A single number is the expected answer: the count of lines in the records below that contain "addition".

*** Block opens ***

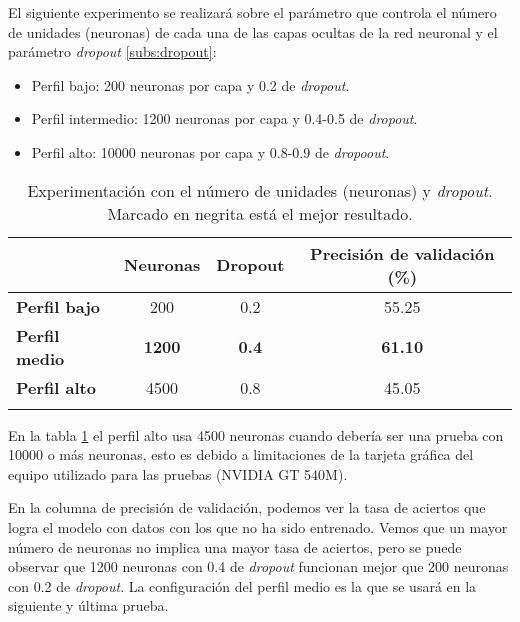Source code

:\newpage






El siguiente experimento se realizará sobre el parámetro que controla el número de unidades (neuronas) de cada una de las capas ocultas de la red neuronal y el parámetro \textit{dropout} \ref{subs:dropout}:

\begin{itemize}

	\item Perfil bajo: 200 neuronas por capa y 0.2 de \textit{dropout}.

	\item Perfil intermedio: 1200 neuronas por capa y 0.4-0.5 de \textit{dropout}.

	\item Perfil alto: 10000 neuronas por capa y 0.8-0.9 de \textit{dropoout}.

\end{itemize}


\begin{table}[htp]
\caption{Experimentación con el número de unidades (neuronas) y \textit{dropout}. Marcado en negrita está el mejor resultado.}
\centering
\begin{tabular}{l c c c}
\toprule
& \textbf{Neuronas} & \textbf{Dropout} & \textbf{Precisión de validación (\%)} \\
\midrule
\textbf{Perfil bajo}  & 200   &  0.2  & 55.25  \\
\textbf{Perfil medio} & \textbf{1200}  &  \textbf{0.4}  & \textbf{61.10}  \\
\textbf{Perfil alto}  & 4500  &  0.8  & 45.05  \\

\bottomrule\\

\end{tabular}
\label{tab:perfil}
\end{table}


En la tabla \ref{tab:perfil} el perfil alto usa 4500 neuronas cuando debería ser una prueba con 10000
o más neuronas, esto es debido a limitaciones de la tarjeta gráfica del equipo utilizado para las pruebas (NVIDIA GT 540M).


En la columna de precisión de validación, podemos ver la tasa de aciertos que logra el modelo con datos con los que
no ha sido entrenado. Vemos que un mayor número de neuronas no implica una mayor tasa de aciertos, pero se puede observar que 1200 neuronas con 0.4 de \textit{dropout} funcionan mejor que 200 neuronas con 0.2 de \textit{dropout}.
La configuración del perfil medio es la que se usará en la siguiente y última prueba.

*** Block closes ***
*** Block opens ***

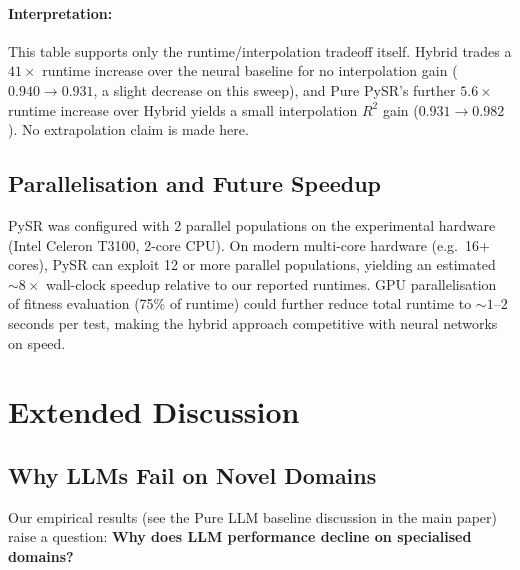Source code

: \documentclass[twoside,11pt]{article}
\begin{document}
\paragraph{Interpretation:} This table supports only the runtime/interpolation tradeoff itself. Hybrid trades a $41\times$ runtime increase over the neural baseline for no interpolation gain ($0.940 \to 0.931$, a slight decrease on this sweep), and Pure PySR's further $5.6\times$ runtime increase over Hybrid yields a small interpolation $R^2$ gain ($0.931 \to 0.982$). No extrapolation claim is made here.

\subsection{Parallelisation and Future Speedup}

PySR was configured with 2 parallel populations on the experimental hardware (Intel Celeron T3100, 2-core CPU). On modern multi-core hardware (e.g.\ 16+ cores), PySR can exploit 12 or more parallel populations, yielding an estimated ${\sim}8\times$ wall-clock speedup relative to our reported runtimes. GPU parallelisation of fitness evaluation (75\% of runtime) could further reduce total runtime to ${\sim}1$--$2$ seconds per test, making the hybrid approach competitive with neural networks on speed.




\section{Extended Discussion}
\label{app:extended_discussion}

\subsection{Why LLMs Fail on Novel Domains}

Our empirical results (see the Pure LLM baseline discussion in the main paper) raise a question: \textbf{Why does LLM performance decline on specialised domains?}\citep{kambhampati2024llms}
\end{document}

*** Block closes ***
*** Block opens ***

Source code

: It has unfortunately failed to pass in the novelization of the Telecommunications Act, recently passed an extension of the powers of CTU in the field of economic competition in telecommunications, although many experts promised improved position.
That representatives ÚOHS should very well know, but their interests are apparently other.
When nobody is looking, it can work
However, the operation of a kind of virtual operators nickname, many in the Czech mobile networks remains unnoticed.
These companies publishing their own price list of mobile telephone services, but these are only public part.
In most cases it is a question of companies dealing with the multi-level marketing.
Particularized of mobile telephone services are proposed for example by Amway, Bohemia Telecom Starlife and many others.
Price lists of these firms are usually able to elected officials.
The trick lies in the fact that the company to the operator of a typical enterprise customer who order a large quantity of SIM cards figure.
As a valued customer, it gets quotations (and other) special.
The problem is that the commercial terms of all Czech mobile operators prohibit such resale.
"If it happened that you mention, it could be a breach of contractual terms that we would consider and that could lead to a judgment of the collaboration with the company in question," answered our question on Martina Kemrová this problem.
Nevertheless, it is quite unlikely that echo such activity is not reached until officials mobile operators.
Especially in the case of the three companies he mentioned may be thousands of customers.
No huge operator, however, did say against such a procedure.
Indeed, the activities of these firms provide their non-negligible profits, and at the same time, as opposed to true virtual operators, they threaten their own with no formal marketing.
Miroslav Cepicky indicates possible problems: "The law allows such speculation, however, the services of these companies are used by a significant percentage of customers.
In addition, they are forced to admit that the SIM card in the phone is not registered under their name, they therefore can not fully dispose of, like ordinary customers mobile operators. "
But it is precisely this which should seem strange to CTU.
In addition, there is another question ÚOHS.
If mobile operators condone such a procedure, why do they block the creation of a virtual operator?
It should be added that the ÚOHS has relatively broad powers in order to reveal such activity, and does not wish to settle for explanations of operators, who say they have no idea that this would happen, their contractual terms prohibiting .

*** Block closes ***

> _SOLVED PROBLEM_:
2